══ Provided information
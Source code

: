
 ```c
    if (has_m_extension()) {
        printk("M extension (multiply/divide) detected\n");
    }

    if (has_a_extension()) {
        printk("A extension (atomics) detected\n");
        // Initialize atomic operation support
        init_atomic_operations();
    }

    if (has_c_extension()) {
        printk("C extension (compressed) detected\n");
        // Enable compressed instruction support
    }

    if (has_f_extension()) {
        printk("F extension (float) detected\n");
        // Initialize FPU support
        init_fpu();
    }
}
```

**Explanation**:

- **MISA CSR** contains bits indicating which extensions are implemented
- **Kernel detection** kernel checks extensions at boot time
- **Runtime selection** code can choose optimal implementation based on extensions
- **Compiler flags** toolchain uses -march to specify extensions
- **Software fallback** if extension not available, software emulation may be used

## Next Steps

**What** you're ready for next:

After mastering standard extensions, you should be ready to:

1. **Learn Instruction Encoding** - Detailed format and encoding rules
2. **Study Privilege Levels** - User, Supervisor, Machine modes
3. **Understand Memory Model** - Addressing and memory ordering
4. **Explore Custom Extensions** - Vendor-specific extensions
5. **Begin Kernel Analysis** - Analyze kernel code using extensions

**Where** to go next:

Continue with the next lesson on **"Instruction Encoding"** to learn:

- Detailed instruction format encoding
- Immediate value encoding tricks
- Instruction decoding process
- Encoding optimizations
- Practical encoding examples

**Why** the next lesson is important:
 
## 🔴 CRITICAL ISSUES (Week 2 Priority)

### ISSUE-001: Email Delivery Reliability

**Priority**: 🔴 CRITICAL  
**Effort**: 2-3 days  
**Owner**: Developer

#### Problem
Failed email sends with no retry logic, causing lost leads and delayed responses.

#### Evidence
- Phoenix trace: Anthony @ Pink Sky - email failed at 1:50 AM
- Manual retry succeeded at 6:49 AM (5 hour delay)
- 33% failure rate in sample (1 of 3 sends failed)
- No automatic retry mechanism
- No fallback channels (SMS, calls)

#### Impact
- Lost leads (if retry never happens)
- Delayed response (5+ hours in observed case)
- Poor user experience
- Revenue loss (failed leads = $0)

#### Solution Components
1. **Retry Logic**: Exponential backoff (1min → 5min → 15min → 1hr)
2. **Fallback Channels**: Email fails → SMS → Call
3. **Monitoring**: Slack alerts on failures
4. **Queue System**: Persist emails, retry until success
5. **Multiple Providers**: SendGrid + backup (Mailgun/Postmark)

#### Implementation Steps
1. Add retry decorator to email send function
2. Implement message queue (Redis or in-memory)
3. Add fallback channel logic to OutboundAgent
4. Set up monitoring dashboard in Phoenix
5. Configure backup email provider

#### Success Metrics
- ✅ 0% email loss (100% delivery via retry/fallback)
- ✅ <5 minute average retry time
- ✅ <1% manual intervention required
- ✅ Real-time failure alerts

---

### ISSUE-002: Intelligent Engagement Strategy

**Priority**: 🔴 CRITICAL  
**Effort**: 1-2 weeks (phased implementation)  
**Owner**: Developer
════
About this task =>
Output the data exactly, from the first line through the line that holds "- Practical encoding examples", so that no later line appears.

Written solution =>
Source code

:
 ```c
    if (has_m_extension()) {
        printk("M extension (multiply/divide) detected\n");
    }

    if (has_a_extension()) {
        printk("A extension (atomics) detected\n");
        // Initialize atomic operation support
        init_atomic_operations();
    }

    if (has_c_extension()) {
        printk("C extension (compressed) detected\n");
        // Enable compressed instruction support
    }

    if (has_f_extension()) {
        printk("F extension (float) detected\n");
        // Initialize FPU support
        init_fpu();
    }
}
```

**Explanation**:

- **MISA CSR** contains bits indicating which extensions are implemented
- **Kernel detection** kernel checks extensions at boot time
- **Runtime selection** code can choose optimal implementation based on extensions
- **Compiler flags** toolchain uses -march to specify extensions
- **Software fallback** if extension not available, software emulation may be used

## Next Steps

**What** you're ready for next:

After mastering standard extensions, you should be ready to:

1. **Learn Instruction Encoding** - Detailed format and encoding rules
2. **Study Privilege Levels** - User, Supervisor, Machine modes
3. **Understand Memory Model** - Addressing and memory ordering
4. **Explore Custom Extensions** - Vendor-specific extensions
5. **Begin Kernel Analysis** - Analyze kernel code using extensions

**Where** to go next:

Continue with the next lesson on **"Instruction Encoding"** to learn:

- Detailed instruction format encoding
- Immediate value encoding tricks
- Instruction decoding process
- Encoding optimizations
- Practical encoding examples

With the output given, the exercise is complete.